◆ Try it:
Retype the tail of the data exactly, starting at the line containing "## Development & maintenance" and stopping at the last line.

· · ·

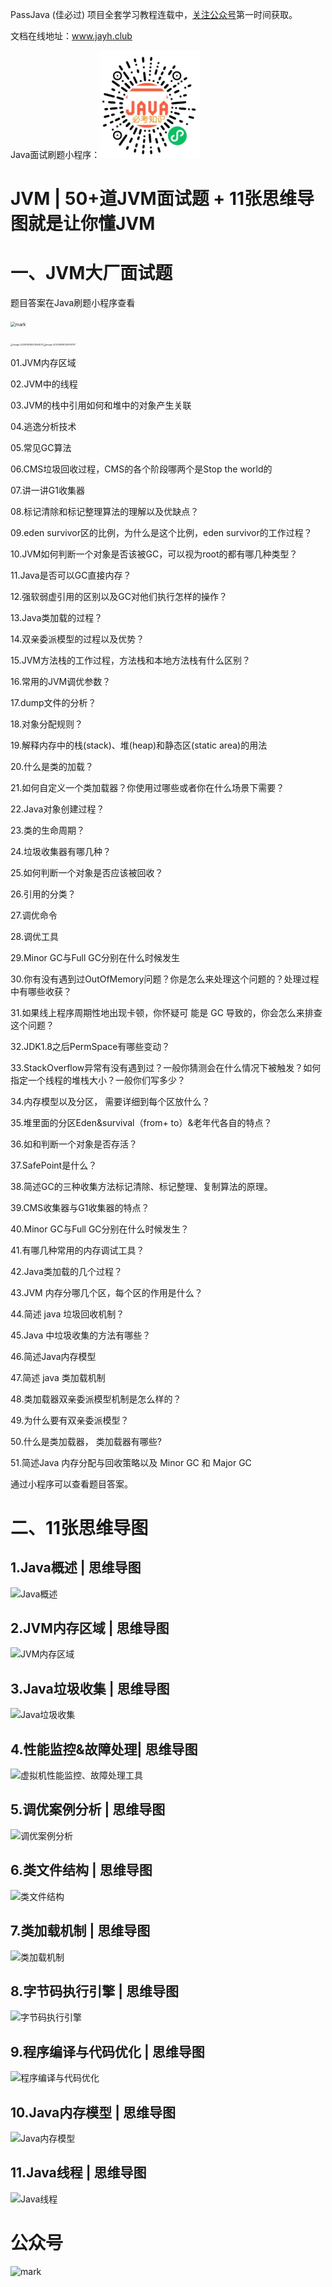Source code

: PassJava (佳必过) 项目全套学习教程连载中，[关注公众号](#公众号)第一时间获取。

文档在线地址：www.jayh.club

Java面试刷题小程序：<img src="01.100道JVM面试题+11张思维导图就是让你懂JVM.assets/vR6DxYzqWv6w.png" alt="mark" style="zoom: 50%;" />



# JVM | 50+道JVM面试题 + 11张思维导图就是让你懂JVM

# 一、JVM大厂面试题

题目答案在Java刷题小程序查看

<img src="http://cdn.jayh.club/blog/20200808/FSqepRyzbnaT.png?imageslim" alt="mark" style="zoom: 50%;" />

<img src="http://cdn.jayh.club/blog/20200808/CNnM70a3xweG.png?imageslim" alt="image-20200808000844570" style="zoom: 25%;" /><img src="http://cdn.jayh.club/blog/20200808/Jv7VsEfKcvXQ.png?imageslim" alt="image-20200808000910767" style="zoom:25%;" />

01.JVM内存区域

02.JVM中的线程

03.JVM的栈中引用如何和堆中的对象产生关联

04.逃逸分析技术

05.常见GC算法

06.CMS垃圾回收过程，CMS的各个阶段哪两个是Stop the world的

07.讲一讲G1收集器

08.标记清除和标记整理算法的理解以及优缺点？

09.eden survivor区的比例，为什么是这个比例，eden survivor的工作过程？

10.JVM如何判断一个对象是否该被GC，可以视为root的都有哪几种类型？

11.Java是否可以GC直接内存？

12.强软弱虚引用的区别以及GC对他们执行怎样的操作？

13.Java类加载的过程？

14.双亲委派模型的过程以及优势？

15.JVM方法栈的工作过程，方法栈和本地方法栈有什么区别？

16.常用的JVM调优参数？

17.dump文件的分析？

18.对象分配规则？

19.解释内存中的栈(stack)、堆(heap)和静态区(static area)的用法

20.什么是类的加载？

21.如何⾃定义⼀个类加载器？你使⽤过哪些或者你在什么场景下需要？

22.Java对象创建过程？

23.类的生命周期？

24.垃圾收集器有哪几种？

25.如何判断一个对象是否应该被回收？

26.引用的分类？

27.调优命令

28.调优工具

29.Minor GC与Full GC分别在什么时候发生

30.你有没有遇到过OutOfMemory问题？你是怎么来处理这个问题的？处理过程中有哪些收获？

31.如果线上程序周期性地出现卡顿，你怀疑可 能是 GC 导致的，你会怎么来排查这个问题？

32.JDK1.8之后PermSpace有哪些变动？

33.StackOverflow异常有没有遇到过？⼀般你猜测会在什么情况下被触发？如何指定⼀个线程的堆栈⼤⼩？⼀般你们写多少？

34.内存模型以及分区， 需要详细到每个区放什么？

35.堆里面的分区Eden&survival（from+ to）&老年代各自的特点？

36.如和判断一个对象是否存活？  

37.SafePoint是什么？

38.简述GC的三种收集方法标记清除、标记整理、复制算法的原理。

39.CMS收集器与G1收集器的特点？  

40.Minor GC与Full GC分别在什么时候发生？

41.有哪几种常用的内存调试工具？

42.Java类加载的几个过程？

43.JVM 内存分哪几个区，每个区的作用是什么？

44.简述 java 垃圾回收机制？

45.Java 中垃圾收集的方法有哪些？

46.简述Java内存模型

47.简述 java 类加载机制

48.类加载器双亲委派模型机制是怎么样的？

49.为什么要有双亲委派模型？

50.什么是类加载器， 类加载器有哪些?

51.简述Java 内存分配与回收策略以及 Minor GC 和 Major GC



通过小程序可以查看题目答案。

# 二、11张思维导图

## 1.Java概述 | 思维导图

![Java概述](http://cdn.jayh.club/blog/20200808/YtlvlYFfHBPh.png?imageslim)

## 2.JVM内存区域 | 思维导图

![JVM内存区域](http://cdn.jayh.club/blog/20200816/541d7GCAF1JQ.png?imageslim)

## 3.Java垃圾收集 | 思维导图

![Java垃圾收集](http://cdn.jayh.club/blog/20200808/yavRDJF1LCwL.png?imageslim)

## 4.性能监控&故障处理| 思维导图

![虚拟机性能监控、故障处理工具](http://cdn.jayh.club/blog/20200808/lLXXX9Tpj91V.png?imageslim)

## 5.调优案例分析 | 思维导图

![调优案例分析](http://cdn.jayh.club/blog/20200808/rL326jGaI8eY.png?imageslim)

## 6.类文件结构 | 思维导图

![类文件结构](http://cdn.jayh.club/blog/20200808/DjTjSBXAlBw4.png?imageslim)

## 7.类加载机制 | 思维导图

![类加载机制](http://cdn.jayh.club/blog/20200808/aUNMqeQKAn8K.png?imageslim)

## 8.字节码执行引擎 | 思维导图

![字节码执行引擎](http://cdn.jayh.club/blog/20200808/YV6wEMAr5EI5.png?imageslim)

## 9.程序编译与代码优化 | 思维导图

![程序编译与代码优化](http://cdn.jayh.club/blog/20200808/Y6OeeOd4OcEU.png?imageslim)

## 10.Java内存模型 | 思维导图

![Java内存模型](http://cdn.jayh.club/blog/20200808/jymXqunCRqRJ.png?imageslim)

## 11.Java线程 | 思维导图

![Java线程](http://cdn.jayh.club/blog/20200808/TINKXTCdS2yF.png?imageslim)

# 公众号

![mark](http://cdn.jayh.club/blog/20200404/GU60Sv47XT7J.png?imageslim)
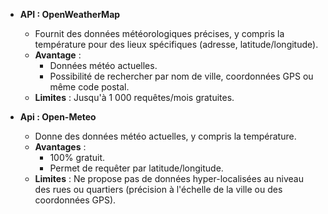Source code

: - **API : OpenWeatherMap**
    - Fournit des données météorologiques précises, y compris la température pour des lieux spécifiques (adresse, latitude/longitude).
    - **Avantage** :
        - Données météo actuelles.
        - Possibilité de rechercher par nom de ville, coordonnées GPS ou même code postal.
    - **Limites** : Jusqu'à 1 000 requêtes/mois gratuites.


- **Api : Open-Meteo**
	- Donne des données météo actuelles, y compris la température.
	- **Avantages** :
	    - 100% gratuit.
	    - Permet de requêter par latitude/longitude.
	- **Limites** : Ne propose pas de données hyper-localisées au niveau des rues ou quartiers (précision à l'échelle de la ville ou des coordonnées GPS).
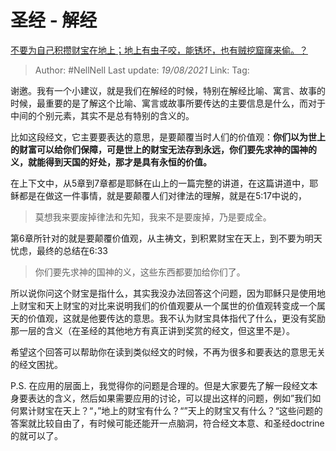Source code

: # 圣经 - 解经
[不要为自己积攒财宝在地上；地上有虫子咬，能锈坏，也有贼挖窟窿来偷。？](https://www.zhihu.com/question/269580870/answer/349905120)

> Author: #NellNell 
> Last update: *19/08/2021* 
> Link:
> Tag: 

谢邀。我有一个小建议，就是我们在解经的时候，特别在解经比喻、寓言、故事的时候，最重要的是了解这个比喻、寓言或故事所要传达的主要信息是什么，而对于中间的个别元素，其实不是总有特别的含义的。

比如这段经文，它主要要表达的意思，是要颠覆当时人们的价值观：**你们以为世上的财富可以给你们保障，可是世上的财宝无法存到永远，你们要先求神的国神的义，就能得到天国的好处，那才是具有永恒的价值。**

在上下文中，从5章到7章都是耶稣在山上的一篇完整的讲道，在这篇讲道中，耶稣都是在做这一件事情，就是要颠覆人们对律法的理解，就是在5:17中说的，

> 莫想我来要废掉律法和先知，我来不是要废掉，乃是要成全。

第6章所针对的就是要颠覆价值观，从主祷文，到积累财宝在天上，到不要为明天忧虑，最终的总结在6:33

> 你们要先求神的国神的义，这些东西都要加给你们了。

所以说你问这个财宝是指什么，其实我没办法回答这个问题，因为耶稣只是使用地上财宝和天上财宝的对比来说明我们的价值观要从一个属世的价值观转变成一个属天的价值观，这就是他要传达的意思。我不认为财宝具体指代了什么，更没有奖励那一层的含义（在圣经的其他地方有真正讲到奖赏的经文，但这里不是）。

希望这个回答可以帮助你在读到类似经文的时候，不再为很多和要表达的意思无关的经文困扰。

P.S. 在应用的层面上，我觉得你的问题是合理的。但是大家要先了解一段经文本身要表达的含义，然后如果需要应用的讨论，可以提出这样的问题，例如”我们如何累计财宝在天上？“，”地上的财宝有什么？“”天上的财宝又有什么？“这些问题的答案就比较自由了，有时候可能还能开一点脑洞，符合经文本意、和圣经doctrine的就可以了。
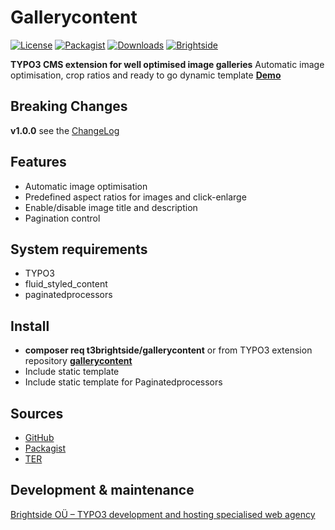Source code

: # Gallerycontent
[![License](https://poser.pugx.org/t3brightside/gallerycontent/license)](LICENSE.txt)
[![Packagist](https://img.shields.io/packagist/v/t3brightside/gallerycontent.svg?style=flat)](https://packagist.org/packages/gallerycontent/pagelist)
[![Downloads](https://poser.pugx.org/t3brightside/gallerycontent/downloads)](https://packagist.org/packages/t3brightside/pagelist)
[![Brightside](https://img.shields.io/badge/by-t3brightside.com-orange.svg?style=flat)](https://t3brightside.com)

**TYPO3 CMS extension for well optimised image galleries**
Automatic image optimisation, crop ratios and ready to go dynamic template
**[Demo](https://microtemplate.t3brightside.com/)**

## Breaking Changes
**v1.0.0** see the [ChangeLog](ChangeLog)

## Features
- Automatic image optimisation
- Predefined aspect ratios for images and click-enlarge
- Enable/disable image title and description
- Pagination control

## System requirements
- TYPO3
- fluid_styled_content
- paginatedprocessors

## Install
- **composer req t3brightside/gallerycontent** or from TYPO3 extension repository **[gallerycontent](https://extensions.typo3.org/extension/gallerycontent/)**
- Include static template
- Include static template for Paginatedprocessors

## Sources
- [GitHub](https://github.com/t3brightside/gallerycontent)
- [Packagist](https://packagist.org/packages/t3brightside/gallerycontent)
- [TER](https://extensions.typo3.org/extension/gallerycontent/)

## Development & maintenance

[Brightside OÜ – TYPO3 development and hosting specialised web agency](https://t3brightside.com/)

· · ·

◆ Solution for this problem:
## Development & maintenance

[Brightside OÜ – TYPO3 development and hosting specialised web agency](https://t3brightside.com/)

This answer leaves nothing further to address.